Route information
- Maintained by Central African Republic National Highways Authority

Major junctions
- North end: Bambari
- South end: Birao

Location
- Country: Central African Republic

Highway system
- Transport in the Central African Republic;

= N5 road (Central African Republic) =

Road in Central African Republic

The N5 road also designated as RN5, is a national route in Central African Republic which is 690 kilometers in length. It connects the towns of Bambari and Birao, located in the northeastern part of the country, providing a transportation link between the regions.

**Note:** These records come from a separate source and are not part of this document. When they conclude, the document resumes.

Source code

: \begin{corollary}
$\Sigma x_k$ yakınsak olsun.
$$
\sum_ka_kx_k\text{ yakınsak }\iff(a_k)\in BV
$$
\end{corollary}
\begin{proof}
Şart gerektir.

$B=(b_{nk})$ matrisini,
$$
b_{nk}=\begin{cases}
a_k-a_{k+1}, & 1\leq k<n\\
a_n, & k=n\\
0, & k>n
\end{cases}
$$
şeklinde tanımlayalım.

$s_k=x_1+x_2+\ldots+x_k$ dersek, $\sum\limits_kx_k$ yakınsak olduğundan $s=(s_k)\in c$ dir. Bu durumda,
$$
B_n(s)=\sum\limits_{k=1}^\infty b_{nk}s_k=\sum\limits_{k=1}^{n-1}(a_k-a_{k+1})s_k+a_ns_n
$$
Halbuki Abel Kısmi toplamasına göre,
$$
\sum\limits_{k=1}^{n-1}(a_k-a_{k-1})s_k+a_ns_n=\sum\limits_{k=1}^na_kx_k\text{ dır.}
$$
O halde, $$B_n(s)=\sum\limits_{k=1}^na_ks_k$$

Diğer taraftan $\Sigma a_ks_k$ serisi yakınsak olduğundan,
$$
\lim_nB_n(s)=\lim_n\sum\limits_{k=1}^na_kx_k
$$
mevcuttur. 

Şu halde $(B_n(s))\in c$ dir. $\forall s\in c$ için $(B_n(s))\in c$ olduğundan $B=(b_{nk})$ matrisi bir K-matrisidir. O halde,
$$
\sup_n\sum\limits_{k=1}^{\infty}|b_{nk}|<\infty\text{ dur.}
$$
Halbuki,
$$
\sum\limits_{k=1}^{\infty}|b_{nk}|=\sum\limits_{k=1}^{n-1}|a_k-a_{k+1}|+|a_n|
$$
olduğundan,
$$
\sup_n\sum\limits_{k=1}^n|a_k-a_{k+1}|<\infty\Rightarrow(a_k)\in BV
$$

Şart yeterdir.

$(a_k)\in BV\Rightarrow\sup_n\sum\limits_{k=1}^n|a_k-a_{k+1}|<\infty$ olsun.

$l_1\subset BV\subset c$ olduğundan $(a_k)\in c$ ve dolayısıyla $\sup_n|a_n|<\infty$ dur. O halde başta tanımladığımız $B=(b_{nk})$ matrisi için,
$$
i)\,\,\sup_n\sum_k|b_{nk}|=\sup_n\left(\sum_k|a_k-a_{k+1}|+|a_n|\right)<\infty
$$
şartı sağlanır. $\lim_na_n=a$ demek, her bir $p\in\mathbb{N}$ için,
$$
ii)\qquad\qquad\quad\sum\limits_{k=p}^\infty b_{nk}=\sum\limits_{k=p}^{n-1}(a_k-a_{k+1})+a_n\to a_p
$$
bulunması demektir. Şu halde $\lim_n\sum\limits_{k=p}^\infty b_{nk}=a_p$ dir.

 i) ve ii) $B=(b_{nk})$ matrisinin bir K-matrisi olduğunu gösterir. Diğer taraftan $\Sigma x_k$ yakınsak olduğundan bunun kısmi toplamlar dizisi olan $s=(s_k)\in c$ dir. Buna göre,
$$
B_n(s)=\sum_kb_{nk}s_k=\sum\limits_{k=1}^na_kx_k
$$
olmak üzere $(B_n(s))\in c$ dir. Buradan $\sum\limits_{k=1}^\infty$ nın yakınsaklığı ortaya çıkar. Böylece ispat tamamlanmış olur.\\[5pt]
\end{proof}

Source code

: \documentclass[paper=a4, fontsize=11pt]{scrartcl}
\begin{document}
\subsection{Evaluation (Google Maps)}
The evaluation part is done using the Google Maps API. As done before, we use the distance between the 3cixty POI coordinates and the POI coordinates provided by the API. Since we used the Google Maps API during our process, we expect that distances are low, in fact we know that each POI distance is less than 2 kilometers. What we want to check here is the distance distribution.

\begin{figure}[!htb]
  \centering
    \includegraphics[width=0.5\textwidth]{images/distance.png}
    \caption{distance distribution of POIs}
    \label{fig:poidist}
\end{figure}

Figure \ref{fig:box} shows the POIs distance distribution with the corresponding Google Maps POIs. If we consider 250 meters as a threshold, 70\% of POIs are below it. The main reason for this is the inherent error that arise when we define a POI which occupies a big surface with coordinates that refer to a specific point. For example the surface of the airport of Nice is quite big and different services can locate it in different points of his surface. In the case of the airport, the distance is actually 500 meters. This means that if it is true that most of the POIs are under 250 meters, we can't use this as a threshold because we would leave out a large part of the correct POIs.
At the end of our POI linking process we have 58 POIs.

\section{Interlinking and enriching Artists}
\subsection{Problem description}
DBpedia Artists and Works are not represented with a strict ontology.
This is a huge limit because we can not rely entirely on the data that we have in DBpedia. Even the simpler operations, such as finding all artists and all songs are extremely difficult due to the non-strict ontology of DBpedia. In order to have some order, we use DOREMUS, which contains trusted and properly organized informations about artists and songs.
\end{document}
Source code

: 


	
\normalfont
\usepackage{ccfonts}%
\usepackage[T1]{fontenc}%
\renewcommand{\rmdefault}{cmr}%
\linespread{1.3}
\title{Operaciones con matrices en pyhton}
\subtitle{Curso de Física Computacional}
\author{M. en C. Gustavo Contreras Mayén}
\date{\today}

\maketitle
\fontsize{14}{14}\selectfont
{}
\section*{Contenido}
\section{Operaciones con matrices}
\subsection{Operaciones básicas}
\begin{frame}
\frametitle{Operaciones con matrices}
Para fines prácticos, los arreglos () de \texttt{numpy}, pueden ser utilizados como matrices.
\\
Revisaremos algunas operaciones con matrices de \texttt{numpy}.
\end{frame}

The N5 helps in facilitating travel and trade in the area, along its route.

== Route ==
In the town of Bambari, the N5 diverges from the N2 and proceeds eastward, later turning northeastward, traversing the savannah landscape. The N5 is an unpaved dirt road, passing through a relatively sparse population, with few villages along the route, except for the starting point of Bambari, the endpoint of Birao, and the notable village of Ippy. The road continues eastward to Bria, then turns north, winding through sparsely populated woodland, passing through several small towns before ultimately terminating in Birao, located in the northeastern part of the country. From Birao, the N8 route continues onward.

== History ==
The N5 serves as the main route to the northeast of the Central African Republic, due to the N8 being impassable between N'Délé and Birao. Consequently, the N5 has become a vital alternative route, with traffic diverted from Bria to Birao. Notably, the N5 is an unpaved dirt road, which can pose challenges during certain weather conditions or seasons, further emphasizing its importance as a primary route in the region.